JENEWA – Organisasi Kesehatan Dunia (WHO) hari ini merilis laporan komprehensif bertajuk “The Silent Epidemic: Mental Health in 2026”. Laporan tersebut menyoroti lonjakan kasus kecemasan kronis dan depresi pada kelompok usia 18-26 tahun yang berkaitan erat dengan fenomena hyper-connectivity. Meskipun teknologi memudahkan komunikasi, isolasi sosial secara fisik justru mencapai tingkat tertinggi dalam satu dekade terakhir.

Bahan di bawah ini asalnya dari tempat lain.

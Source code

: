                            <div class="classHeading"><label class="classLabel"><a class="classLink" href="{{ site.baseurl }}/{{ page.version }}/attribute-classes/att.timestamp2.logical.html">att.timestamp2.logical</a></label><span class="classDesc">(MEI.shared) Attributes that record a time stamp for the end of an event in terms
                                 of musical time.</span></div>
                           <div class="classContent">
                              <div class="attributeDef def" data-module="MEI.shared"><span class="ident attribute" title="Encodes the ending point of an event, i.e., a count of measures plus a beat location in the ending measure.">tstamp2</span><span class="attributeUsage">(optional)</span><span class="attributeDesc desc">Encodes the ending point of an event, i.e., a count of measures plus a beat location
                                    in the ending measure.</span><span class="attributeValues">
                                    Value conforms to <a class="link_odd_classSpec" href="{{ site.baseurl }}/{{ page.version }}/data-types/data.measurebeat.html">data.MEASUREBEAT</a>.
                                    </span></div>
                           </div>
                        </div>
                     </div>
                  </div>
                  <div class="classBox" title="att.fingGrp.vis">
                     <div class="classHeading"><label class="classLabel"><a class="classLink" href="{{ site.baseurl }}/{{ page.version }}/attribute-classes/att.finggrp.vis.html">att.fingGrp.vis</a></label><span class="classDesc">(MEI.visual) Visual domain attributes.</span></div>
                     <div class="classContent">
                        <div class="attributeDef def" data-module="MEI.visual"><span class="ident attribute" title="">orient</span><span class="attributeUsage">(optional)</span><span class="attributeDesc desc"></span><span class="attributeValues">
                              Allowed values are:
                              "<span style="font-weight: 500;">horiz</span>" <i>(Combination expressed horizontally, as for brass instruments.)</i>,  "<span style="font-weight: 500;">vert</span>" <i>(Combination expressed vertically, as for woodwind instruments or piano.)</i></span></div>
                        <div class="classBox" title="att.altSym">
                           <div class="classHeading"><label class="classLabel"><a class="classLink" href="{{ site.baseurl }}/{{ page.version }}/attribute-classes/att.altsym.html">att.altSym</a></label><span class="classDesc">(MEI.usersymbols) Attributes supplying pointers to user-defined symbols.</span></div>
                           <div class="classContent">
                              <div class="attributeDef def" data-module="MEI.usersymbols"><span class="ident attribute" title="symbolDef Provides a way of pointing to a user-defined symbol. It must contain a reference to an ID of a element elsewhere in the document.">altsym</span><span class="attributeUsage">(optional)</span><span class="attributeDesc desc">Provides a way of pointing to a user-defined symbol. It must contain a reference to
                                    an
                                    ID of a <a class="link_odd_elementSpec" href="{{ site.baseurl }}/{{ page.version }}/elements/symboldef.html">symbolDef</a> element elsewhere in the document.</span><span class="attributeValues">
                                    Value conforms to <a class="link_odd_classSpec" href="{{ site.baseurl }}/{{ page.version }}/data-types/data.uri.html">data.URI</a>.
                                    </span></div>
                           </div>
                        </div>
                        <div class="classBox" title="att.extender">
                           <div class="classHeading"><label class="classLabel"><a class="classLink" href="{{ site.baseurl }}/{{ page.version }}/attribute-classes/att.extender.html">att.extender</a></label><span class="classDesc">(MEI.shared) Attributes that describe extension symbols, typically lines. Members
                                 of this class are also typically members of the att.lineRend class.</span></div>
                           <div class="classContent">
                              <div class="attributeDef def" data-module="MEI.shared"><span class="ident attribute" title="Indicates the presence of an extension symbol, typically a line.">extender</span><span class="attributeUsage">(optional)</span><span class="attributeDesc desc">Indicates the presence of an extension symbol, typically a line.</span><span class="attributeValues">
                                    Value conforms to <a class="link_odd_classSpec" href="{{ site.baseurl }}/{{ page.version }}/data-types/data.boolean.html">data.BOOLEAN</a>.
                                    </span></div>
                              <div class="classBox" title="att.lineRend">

Para ahli di Jenewa menemukan pola di mana ketergantungan pada algoritma media sosial telah menciptakan siklus dopamin yang tidak sehat. Hal ini menyebabkan gangguan tidur yang parah dan penurunan kemampuan fokus pada jutaan anak muda di seluruh dunia. WHO mendesak pemerintah di berbagai negara untuk mengintegrasikan layanan kesehatan mental ke dalam sistem pendidikan dasar dan memperketat regulasi terhadap fitur “umpan tak terbatas” pada platform digital yang dirancang untuk memicu kecanduan.

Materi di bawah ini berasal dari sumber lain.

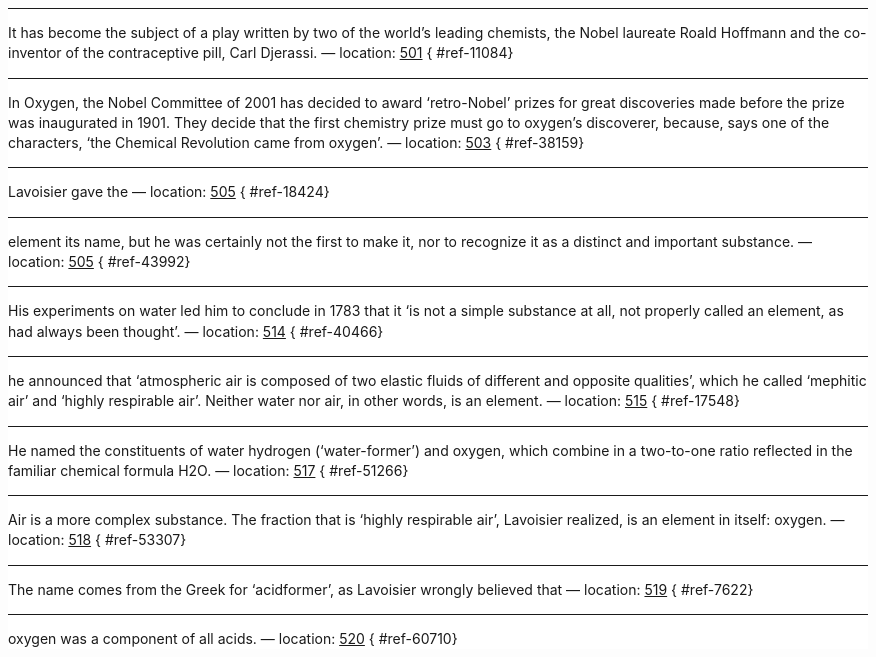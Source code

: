 
---
It has become the subject of a play written by two of the world’s leading chemists, the Nobel laureate Roald Hoffmann and the co-inventor of the contraceptive pill, Carl Djerassi. — location: [501]()
{ #ref-11084}


---
In Oxygen, the Nobel Committee of 2001 has decided to award ‘retro-Nobel’ prizes for great discoveries made before the prize was inaugurated in 1901. They decide that the first chemistry prize must go to oxygen’s discoverer, because, says one of the characters, ‘the Chemical Revolution came from oxygen’. — location: [503]()
{ #ref-38159}


---
Lavoisier gave the — location: [505]()
{ #ref-18424}


---
element its name, but he was certainly not the first to make it, nor to recognize it as a distinct and important substance. — location: [505]()
{ #ref-43992}


---
His experiments on water led him to conclude in 1783 that it ‘is not a simple substance at all, not properly called an element, as had always been thought’. — location: [514]()
{ #ref-40466}


---
he announced that ‘atmospheric air is composed of two elastic fluids of different and opposite qualities’, which he called ‘mephitic air’ and ‘highly respirable air’. Neither water nor air, in other words, is an element. — location: [515]()
{ #ref-17548}


---
He named the constituents of water hydrogen (‘water-former’) and oxygen, which combine in a two-to-one ratio reflected in the familiar chemical formula H2O. — location: [517]()
{ #ref-51266}


---
Air is a more complex substance. The fraction that is ‘highly respirable air’, Lavoisier realized, is an element in itself: oxygen. — location: [518]()
{ #ref-53307}


---
The name comes from the Greek for ‘acidformer’, as Lavoisier wrongly believed that — location: [519]()
{ #ref-7622}


---
oxygen was a component of all acids. — location: [520]()
{ #ref-60710}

Selain faktor teknologi, laporan tersebut juga mencatat bahwa “kecemasan masa depan” terkait perubahan iklim dan ketidakpastian ekonomi menjadi pemicu utama stres pada generasi muda. WHO menyarankan pendekatan holistik, mulai dari kampanye digital detox yang didukung negara hingga penyediaan ruang terbuka hijau di kawasan perkotaan padat penduduk. Langkah ini dianggap krusial untuk mencegah penurunan produktivitas global dan beban biaya kesehatan yang membengkak di masa depan.(Red.)